Most MCP App tool handlers should respond in under 500ms for a good user experience. Users notice delays over 1 second. If your tool calls external APIs, the API latency is usually the bottleneck. Cache frequently accessed data, batch related API calls, and return partial results when full results would be slow.
How do I test MCP App cold start performance?
Cold start time is the delay on the first tool call after your server starts. Measure it by timing the first mcp.callTool() in a fresh test run. Serverless platforms like AWS Lambda and Cloudflare Workers add cold start latency from container initialization. Track this metric separately from warm response times because it affects real users who trigger your tool for the first time after a deployment or idle period.
How do I measure MCP App bundle size?
Run your production build and check the output size of your resource component bundles. Use a build script that fails if any bundle exceeds a size limit. Large bundles load slowly inside host iframes, especially on mobile. Keep resource component bundles under 100KB gzipped as a starting target and optimize from there.
Can I run performance tests for MCP Apps in CI/CD?
Yes. Add performance tests alongside your existing unit and integration tests. Use the mcp fixture for tool call latency benchmarks and a build size check script for bundle size limits. Store baseline metrics and compare against them on each pull request. GitHub Actions, GitLab CI, and other CI platforms all support this workflow.

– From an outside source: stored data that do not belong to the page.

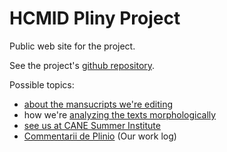 # HCMID Pliny Project

Public web site for the project.

See the project's [github repository](https://github.com/HCMID/plinius).


Possible topics:

-  [about the mansucripts we're editing](manuscripts)
-  how we're [analyzing the texts morphologically](morphology)
-  [see us at CANE Summer Institute](https://stephanieml.github.io/CSI-2018-Pliny/)
-  [Commentarii de Plinio](commentarii) (Our work log)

How do I performance test rendering speed of MCP App resource components?
Use the inspector fixture from sunpeak/test to load your resource component in a real browser, then measure time-to-interactive or first contentful paint using the Performance API. For simpler checks, measure how long it takes for key elements to appear after the component mounts. This catches rendering regressions from added complexity, larger data sets, or unoptimized re-renders.

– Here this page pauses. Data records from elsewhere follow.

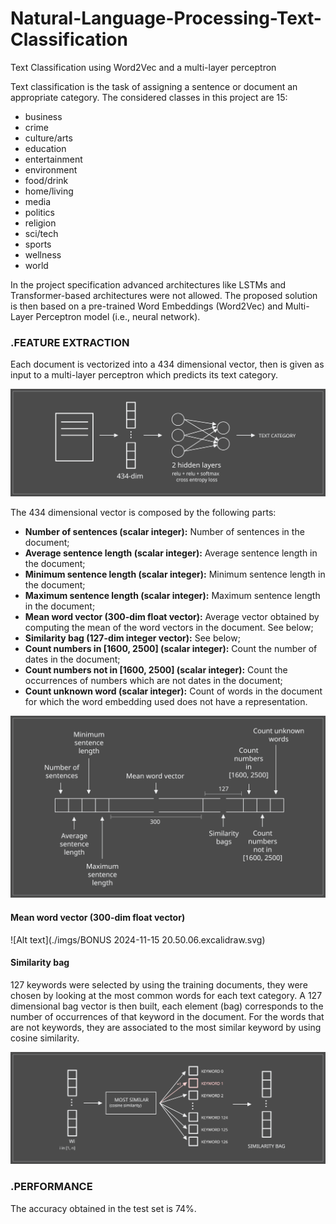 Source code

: # Natural-Language-Processing-Text-Classification
Text Classification using Word2Vec and a multi-layer perceptron


Text classification is the task of assigning a sentence or document an appropriate category. The considered classes in this project are 15: 
- business
- crime
- culture/arts
- education
- entertainment
- environment
- food/drink
- home/living
- media
- politics
- religion
- sci/tech
- sports
- wellness
- world

In the project specification advanced architectures like LSTMs and Transformer-based architectures were not allowed.
The proposed solution is then based on a pre-trained Word Embeddings (Word2Vec) and Multi-Layer Perceptron model (i.e., neural network).

### .FEATURE EXTRACTION
Each document is vectorized into a 434 dimensional vector, then is given as input to a multi-layer perceptron which predicts its text category.

<img src="./imgs/Untitled 2024-11-15 19.51.12.excalidraw.svg">


The 434 dimensional vector is composed by the following parts:
- **Number of sentences (scalar integer):** Number of sentences in the document;
- **Average sentence length (scalar integer):** Average sentence length in the document;
- **Minimum sentence length (scalar integer):** Minimum sentence length in the document;
- **Maximum sentence length (scalar integer):** Maximum sentence length in the document;
- **Mean word vector (300-dim float vector):** Average vector obtained by computing the mean of the word vectors in the document. See below;
- **Similarity bag (127-dim integer vector):** See below;
- **Count numbers in \[1600, 2500\] (scalar integer):** Count the number of dates in the document;
- **Count numbers not in \[1600, 2500\] (scalar integer):** Count the occurrences of numbers which are not dates in the document;
- **Count unknown word (scalar integer):** Count of words in the document for which the word embedding used does not have a representation. 

<img src="./imgs/BONUS 2024-11-15 20.25.42.excalidraw.svg">

 #### Mean word vector (300-dim float vector)
![Alt text](./imgs/BONUS 2024-11-15 20.50.06.excalidraw.svg)

#### Similarity bag
127 keywords were selected by using the training documents, they were chosen by looking at the most common words for each text category. 
A 127 dimensional bag vector is then built, each element (bag) corresponds to the number of occurrences of that keyword in the document. For the words that are not keywords, they are associated to the most similar keyword by using cosine similarity.

<img src="./imgs/BONUS 2024-11-15 21.31.05.excalidraw.svg">


### .PERFORMANCE
The accuracy obtained in the test set is 74%.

What performance metrics matter most for MCP Apps?
The four metrics that matter most are tool call latency (how fast your handler responds), cold start time (first call after deployment), resource bundle size (download time inside the iframe), and rendering speed (time from data arrival to visible UI). Tool call latency and cold start time affect how long the user waits for the AI to show a result. Bundle size and rendering speed affect how fast the result appears once data arrives.